(Collected data entries)
********
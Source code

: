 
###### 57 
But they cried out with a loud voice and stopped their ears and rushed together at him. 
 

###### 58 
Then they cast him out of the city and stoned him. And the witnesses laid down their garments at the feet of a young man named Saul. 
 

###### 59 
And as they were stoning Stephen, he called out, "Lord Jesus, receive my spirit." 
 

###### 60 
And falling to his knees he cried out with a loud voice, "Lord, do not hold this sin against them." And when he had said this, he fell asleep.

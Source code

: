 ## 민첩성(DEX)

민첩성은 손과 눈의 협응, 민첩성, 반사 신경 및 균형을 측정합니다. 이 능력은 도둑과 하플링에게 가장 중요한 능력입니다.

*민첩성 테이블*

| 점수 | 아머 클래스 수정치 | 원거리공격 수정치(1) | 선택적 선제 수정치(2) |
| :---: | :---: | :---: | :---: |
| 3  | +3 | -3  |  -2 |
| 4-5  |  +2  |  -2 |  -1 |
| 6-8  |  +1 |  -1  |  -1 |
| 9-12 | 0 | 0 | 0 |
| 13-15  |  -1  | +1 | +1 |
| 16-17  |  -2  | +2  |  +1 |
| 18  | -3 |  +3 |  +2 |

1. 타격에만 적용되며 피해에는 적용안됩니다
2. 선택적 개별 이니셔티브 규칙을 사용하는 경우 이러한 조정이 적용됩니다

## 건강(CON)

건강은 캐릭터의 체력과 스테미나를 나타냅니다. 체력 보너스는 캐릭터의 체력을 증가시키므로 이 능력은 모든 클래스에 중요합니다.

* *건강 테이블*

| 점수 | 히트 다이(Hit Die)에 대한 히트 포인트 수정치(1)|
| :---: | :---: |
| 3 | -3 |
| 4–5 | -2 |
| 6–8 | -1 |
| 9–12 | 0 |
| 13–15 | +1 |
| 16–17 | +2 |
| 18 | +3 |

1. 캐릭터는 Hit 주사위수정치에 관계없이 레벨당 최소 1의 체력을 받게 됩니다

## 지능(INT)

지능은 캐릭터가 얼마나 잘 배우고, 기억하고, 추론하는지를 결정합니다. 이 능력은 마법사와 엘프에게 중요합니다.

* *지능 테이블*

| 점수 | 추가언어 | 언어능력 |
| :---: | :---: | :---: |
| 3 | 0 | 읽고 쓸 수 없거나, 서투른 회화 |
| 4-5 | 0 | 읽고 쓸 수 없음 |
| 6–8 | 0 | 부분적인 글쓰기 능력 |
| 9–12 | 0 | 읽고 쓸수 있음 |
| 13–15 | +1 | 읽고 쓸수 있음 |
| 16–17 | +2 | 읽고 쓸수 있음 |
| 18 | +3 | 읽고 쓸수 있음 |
********
• Work instruction: Reproduce every record above exactly as it is written.

• Solution below:
Source code

: 
###### 57 
But they cried out with a loud voice and stopped their ears and rushed together at him. 
 

###### 58 
Then they cast him out of the city and stoned him. And the witnesses laid down their garments at the feet of a young man named Saul. 
 

###### 59 
And as they were stoning Stephen, he called out, "Lord Jesus, receive my spirit." 
 

###### 60 
And falling to his knees he cried out with a loud voice, "Lord, do not hold this sin against them." And when he had said this, he fell asleep.

Source code

: ## 민첩성(DEX)

민첩성은 손과 눈의 협응, 민첩성, 반사 신경 및 균형을 측정합니다. 이 능력은 도둑과 하플링에게 가장 중요한 능력입니다.

*민첩성 테이블*

| 점수 | 아머 클래스 수정치 | 원거리공격 수정치(1) | 선택적 선제 수정치(2) |
| :---: | :---: | :---: | :---: |
| 3  | +3 | -3  |  -2 |
| 4-5  |  +2  |  -2 |  -1 |
| 6-8  |  +1 |  -1  |  -1 |
| 9-12 | 0 | 0 | 0 |
| 13-15  |  -1  | +1 | +1 |
| 16-17  |  -2  | +2  |  +1 |
| 18  | -3 |  +3 |  +2 |

1. 타격에만 적용되며 피해에는 적용안됩니다
2. 선택적 개별 이니셔티브 규칙을 사용하는 경우 이러한 조정이 적용됩니다

## 건강(CON)

건강은 캐릭터의 체력과 스테미나를 나타냅니다. 체력 보너스는 캐릭터의 체력을 증가시키므로 이 능력은 모든 클래스에 중요합니다.

* *건강 테이블*

| 점수 | 히트 다이(Hit Die)에 대한 히트 포인트 수정치(1)|
| :---: | :---: |
| 3 | -3 |
| 4–5 | -2 |
| 6–8 | -1 |
| 9–12 | 0 |
| 13–15 | +1 |
| 16–17 | +2 |
| 18 | +3 |

1. 캐릭터는 Hit 주사위수정치에 관계없이 레벨당 최소 1의 체력을 받게 됩니다

## 지능(INT)

지능은 캐릭터가 얼마나 잘 배우고, 기억하고, 추론하는지를 결정합니다. 이 능력은 마법사와 엘프에게 중요합니다.

* *지능 테이블*

| 점수 | 추가언어 | 언어능력 |
| :---: | :---: | :---: |
| 3 | 0 | 읽고 쓸 수 없거나, 서투른 회화 |
| 4-5 | 0 | 읽고 쓸 수 없음 |
| 6–8 | 0 | 부분적인 글쓰기 능력 |
| 9–12 | 0 | 읽고 쓸수 있음 |
| 13–15 | +1 | 읽고 쓸수 있음 |
| 16–17 | +2 | 읽고 쓸수 있음 |
| 18 | +3 | 읽고 쓸수 있음 |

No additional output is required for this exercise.